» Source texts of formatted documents
☆ ☆ ☆ ☆ ☆
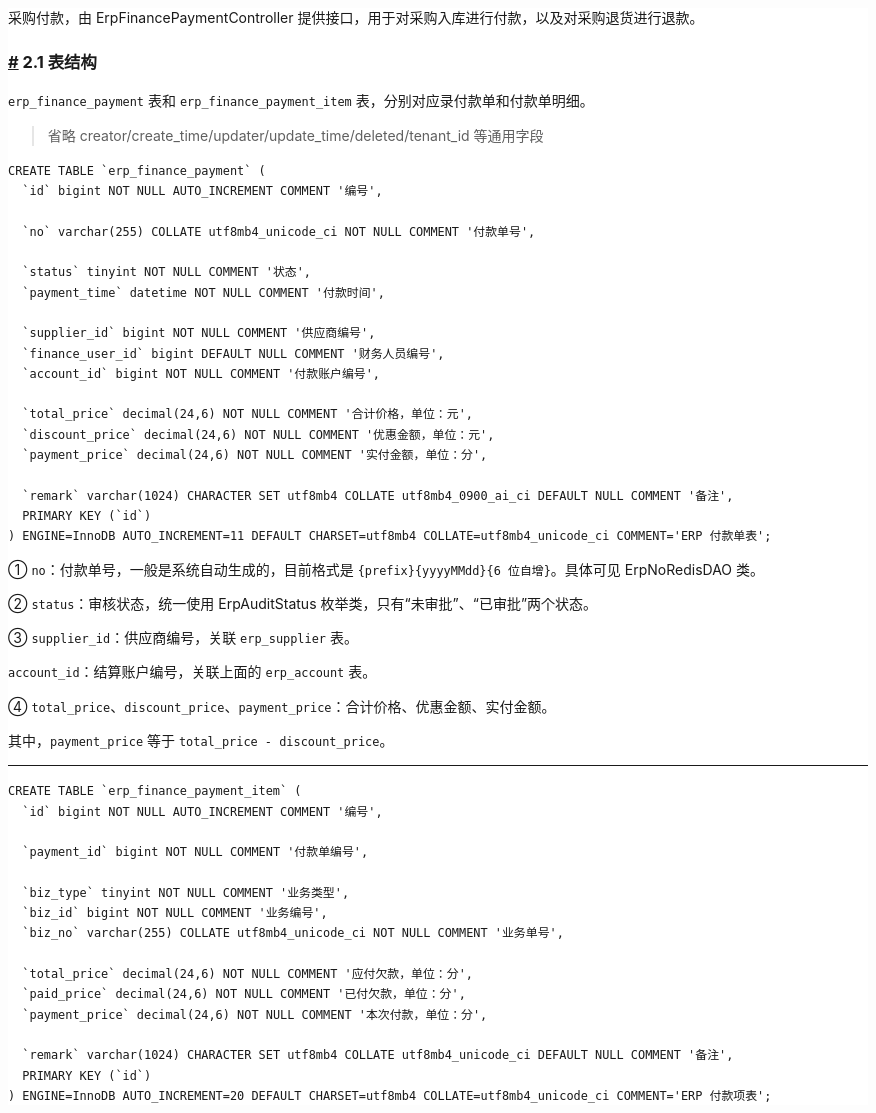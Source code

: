  采购付款，由 ErpFinancePaymentController 提供接口，用于对采购入库进行付款，以及对采购退货进行退款。

 ### [#](#_2-1-表结构) 2.1 表结构

 `erp_finance_payment` 表和 `erp_finance_payment_item` 表，分别对应录付款单和付款单明细。

 
> 省略 creator/create\_time/updater/update\_time/deleted/tenant\_id 等通用字段

 
```
CREATE TABLE `erp_finance_payment` (
  `id` bigint NOT NULL AUTO_INCREMENT COMMENT '编号',
  
  `no` varchar(255) COLLATE utf8mb4_unicode_ci NOT NULL COMMENT '付款单号',
  
  `status` tinyint NOT NULL COMMENT '状态',
  `payment_time` datetime NOT NULL COMMENT '付款时间',
  
  `supplier_id` bigint NOT NULL COMMENT '供应商编号',
  `finance_user_id` bigint DEFAULT NULL COMMENT '财务人员编号',
  `account_id` bigint NOT NULL COMMENT '付款账户编号',
  
  `total_price` decimal(24,6) NOT NULL COMMENT '合计价格，单位：元',
  `discount_price` decimal(24,6) NOT NULL COMMENT '优惠金额，单位：元',
  `payment_price` decimal(24,6) NOT NULL COMMENT '实付金额，单位：分',
  
  `remark` varchar(1024) CHARACTER SET utf8mb4 COLLATE utf8mb4_0900_ai_ci DEFAULT NULL COMMENT '备注',
  PRIMARY KEY (`id`)
) ENGINE=InnoDB AUTO_INCREMENT=11 DEFAULT CHARSET=utf8mb4 COLLATE=utf8mb4_unicode_ci COMMENT='ERP 付款单表';

```
① `no`：付款单号，一般是系统自动生成的，目前格式是 `{prefix}{yyyyMMdd}{6 位自增}`。具体可见 ErpNoRedisDAO 类。

 ② `status`：审核状态，统一使用 ErpAuditStatus 枚举类，只有“未审批”、“已审批”两个状态。

 ③ `supplier_id`：供应商编号，关联 `erp_supplier` 表。

 `account_id`：结算账户编号，关联上面的 `erp_account` 表。

 ④ `total_price`、`discount_price`、`payment_price`：合计价格、优惠金额、实付金额。

 其中，`payment_price` 等于 `total_price - discount_price`。

 

---

 
```
CREATE TABLE `erp_finance_payment_item` (
  `id` bigint NOT NULL AUTO_INCREMENT COMMENT '编号',
  
  `payment_id` bigint NOT NULL COMMENT '付款单编号',
  
  `biz_type` tinyint NOT NULL COMMENT '业务类型',
  `biz_id` bigint NOT NULL COMMENT '业务编号',
  `biz_no` varchar(255) COLLATE utf8mb4_unicode_ci NOT NULL COMMENT '业务单号',
  
  `total_price` decimal(24,6) NOT NULL COMMENT '应付欠款，单位：分',
  `paid_price` decimal(24,6) NOT NULL COMMENT '已付欠款，单位：分',
  `payment_price` decimal(24,6) NOT NULL COMMENT '本次付款，单位：分',
  
  `remark` varchar(1024) CHARACTER SET utf8mb4 COLLATE utf8mb4_unicode_ci DEFAULT NULL COMMENT '备注',
  PRIMARY KEY (`id`)
) ENGINE=InnoDB AUTO_INCREMENT=20 DEFAULT CHARSET=utf8mb4 COLLATE=utf8mb4_unicode_ci COMMENT='ERP 付款项表';
```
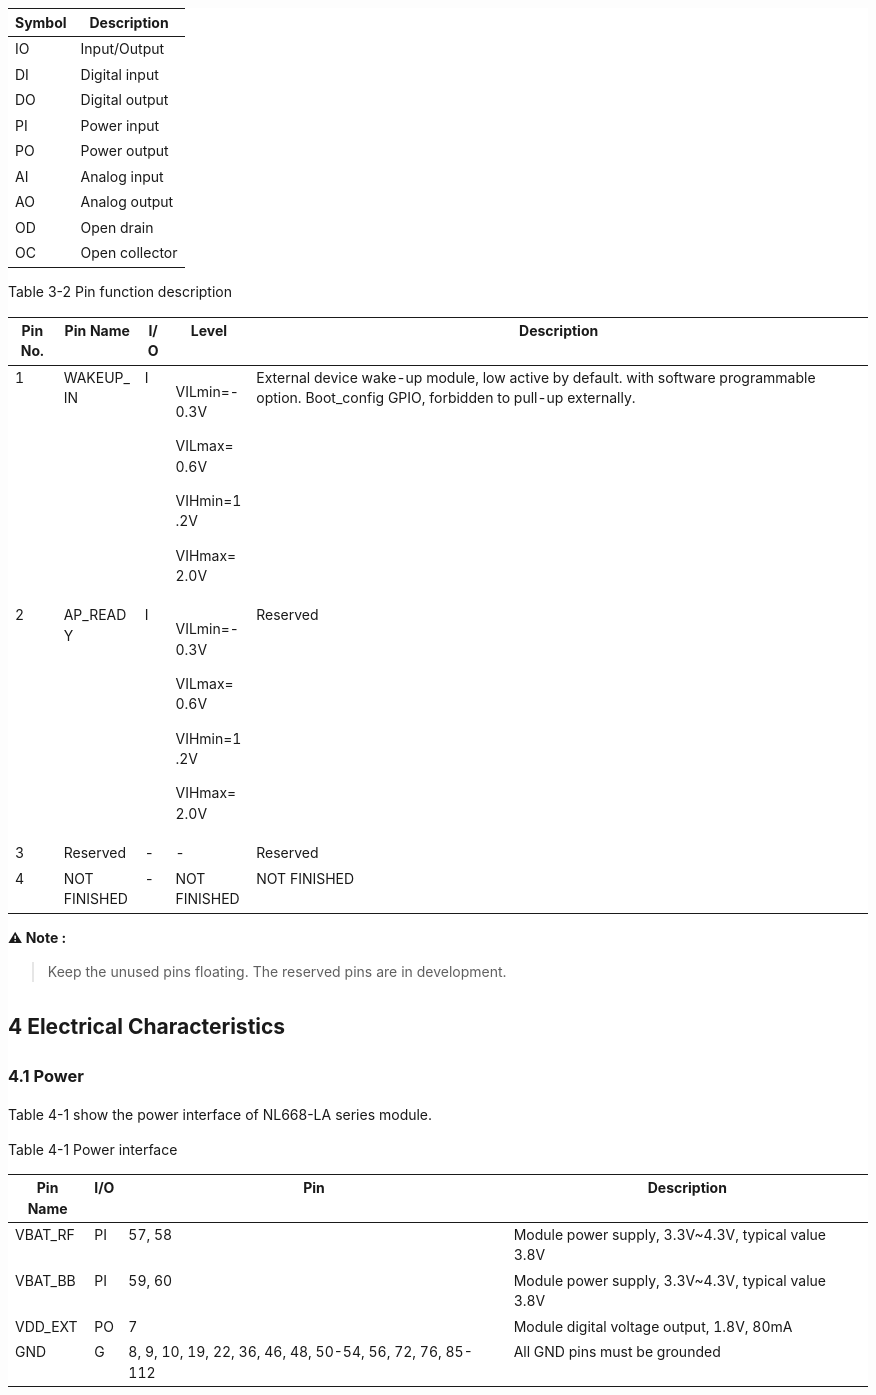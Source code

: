 |Symbol| Description|
|-|-|
|IO|Input/Output|
|DI|Digital input|
|DO|Digital output|
|PI|Power input|
|PO|Power output|
|AI|Analog input|
|AO|Analog output|
|OD|Open drain|
|OC|Open collector|


Table 3-2 Pin function description 

|Pin No.|Pin Name|I/O|Level|Description| 
|-|-|-|-|-|
|1|WAKEUP_IN|I|<p>VILmin=-0.3V</p><p>VILmax=0.6V</p><p>VIHmin=1.2V</p><p>VIHmax=2.0V</p>| External device wake-up module, low active by default. with software programmable option. Boot_config GPIO, forbidden to pull-up externally.|
|2|AP_READY|I|<p>VILmin=-0.3V</p><p>VILmax=0.6V</p><p>VIHmin=1.2V</p><p>VIHmax=2.0V</p>|Reserved|
|3|Reserved|-|-|Reserved|
|4|NOT FINISHED|-|NOT FINISHED|NOT FINISHED|





**⚠ Note :** 
> Keep the unused pins floating. The reserved pins are in development.

## 4 Electrical Characteristics
### 4.1 Power
Table 4-1 show the power interface of NL668-LA series module.

Table 4-1 Power interface 

|Pin Name|I/O|Pin|Description|
|-|-|-|-|
|VBAT_RF|PI|57, 58|Module power supply, 3.3V~4.3V, typical value 3.8V|
|VBAT_BB|PI|59, 60|Module power supply, 3.3V~4.3V, typical value 3.8V|
|VDD_EXT|PO|7| Module digital voltage output, 1.8V, 80mA|
|GND|G|8, 9, 10, 19, 22, 36, 46, 48, 50-54, 56, 72, 76, 85-112|All GND pins must be grounded|
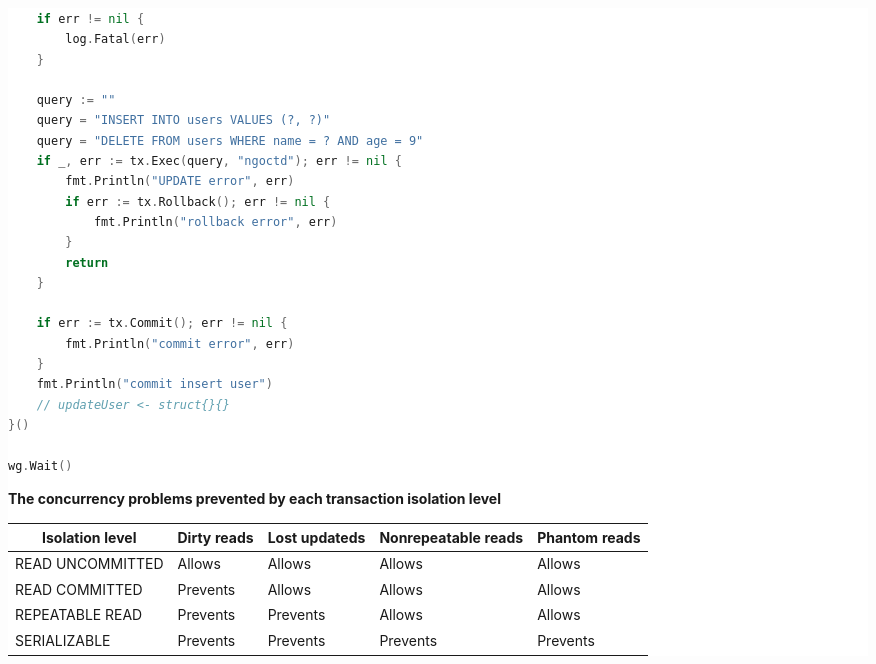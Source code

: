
 ```go
    if err != nil {
        log.Fatal(err)
    }

    query := ""
    query = "INSERT INTO users VALUES (?, ?)"
    query = "DELETE FROM users WHERE name = ? AND age = 9"
    if _, err := tx.Exec(query, "ngoctd"); err != nil {
        fmt.Println("UPDATE error", err)
        if err := tx.Rollback(); err != nil {
            fmt.Println("rollback error", err)
        }
        return
    }

    if err := tx.Commit(); err != nil {
        fmt.Println("commit error", err)
    }
    fmt.Println("commit insert user")
    // updateUser <- struct{}{}
}()

wg.Wait()
```

**The concurrency problems prevented by each transaction isolation level**

|Isolation level|Dirty reads|Lost updateds|Nonrepeatable reads|Phantom reads|
|-|-|-|-|-|
|READ UNCOMMITTED|Allows|Allows|Allows|Allows|
|READ COMMITTED|Prevents|Allows|Allows|Allows|
|REPEATABLE READ|Prevents|Prevents|Allows|Allows|
|SERIALIZABLE|Prevents|Prevents|Prevents|Prevents|

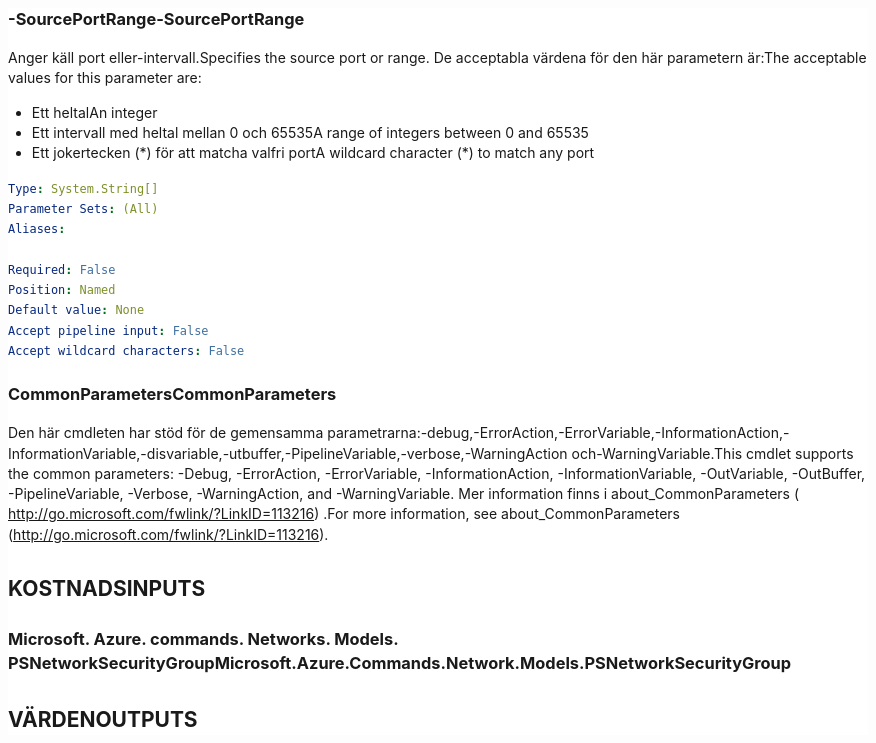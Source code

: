 ### <span data-ttu-id="85f52-170">-SourcePortRange</span><span class="sxs-lookup"><span data-stu-id="85f52-170">-SourcePortRange</span></span>
<span data-ttu-id="85f52-171">Anger käll port eller-intervall.</span><span class="sxs-lookup"><span data-stu-id="85f52-171">Specifies the source port or range.</span></span>
<span data-ttu-id="85f52-172">De acceptabla värdena för den här parametern är:</span><span class="sxs-lookup"><span data-stu-id="85f52-172">The acceptable values for this parameter are:</span></span>
- <span data-ttu-id="85f52-173">Ett heltal</span><span class="sxs-lookup"><span data-stu-id="85f52-173">An integer</span></span>
- <span data-ttu-id="85f52-174">Ett intervall med heltal mellan 0 och 65535</span><span class="sxs-lookup"><span data-stu-id="85f52-174">A range of integers between 0 and 65535</span></span>
- <span data-ttu-id="85f52-175">Ett jokertecken (\*) för att matcha valfri port</span><span class="sxs-lookup"><span data-stu-id="85f52-175">A wildcard character (\*) to match any port</span></span>

```yaml
Type: System.String[]
Parameter Sets: (All)
Aliases:

Required: False
Position: Named
Default value: None
Accept pipeline input: False
Accept wildcard characters: False
```

### <span data-ttu-id="85f52-176">CommonParameters</span><span class="sxs-lookup"><span data-stu-id="85f52-176">CommonParameters</span></span>
<span data-ttu-id="85f52-177">Den här cmdleten har stöd för de gemensamma parametrarna:-debug,-ErrorAction,-ErrorVariable,-InformationAction,-InformationVariable,-disvariable,-utbuffer,-PipelineVariable,-verbose,-WarningAction och-WarningVariable.</span><span class="sxs-lookup"><span data-stu-id="85f52-177">This cmdlet supports the common parameters: -Debug, -ErrorAction, -ErrorVariable, -InformationAction, -InformationVariable, -OutVariable, -OutBuffer, -PipelineVariable, -Verbose, -WarningAction, and -WarningVariable.</span></span> <span data-ttu-id="85f52-178">Mer information finns i about_CommonParameters ( http://go.microsoft.com/fwlink/?LinkID=113216) .</span><span class="sxs-lookup"><span data-stu-id="85f52-178">For more information, see about_CommonParameters (http://go.microsoft.com/fwlink/?LinkID=113216).</span></span>

## <span data-ttu-id="85f52-179">KOSTNADS</span><span class="sxs-lookup"><span data-stu-id="85f52-179">INPUTS</span></span>

### <span data-ttu-id="85f52-180">Microsoft. Azure. commands. Networks. Models. PSNetworkSecurityGroup</span><span class="sxs-lookup"><span data-stu-id="85f52-180">Microsoft.Azure.Commands.Network.Models.PSNetworkSecurityGroup</span></span>

## <span data-ttu-id="85f52-181">VÄRDEN</span><span class="sxs-lookup"><span data-stu-id="85f52-181">OUTPUTS</span></span>
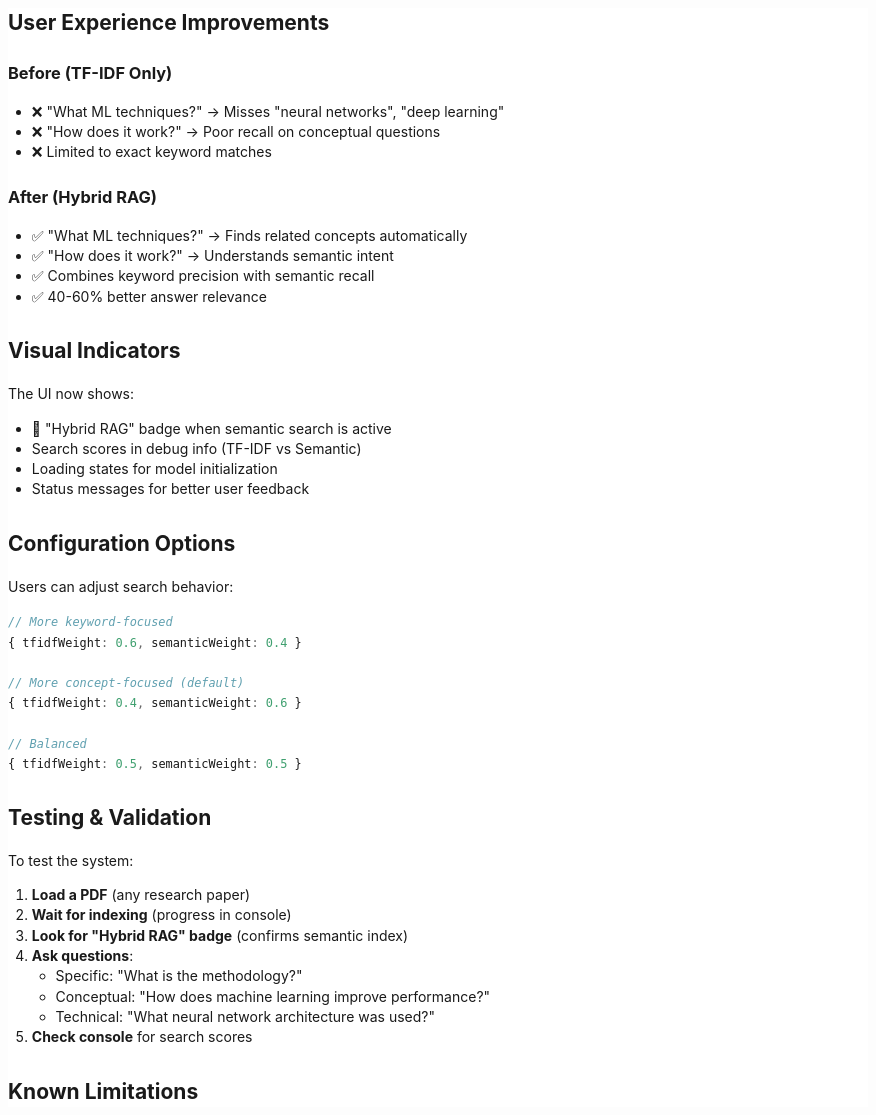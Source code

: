 ## User Experience Improvements

### Before (TF-IDF Only)
- ❌ "What ML techniques?" → Misses "neural networks", "deep learning"
- ❌ "How does it work?" → Poor recall on conceptual questions
- ❌ Limited to exact keyword matches

### After (Hybrid RAG)
- ✅ "What ML techniques?" → Finds related concepts automatically
- ✅ "How does it work?" → Understands semantic intent
- ✅ Combines keyword precision with semantic recall
- ✅ 40-60% better answer relevance

## Visual Indicators

The UI now shows:
- 🌟 "Hybrid RAG" badge when semantic search is active
- Search scores in debug info (TF-IDF vs Semantic)
- Loading states for model initialization
- Status messages for better user feedback

## Configuration Options

Users can adjust search behavior:

```typescript
// More keyword-focused
{ tfidfWeight: 0.6, semanticWeight: 0.4 }

// More concept-focused (default)
{ tfidfWeight: 0.4, semanticWeight: 0.6 }

// Balanced
{ tfidfWeight: 0.5, semanticWeight: 0.5 }
```

## Testing & Validation

To test the system:

1. **Load a PDF** (any research paper)
2. **Wait for indexing** (progress in console)
3. **Look for "Hybrid RAG" badge** (confirms semantic index)
4. **Ask questions**:
   - Specific: "What is the methodology?"
   - Conceptual: "How does machine learning improve performance?"
   - Technical: "What neural network architecture was used?"
5. **Check console** for search scores

## Known Limitations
☆ ☆ ☆ ☆ ☆
Report how many lines in the data include the word "Println", and give nothing but the count.

4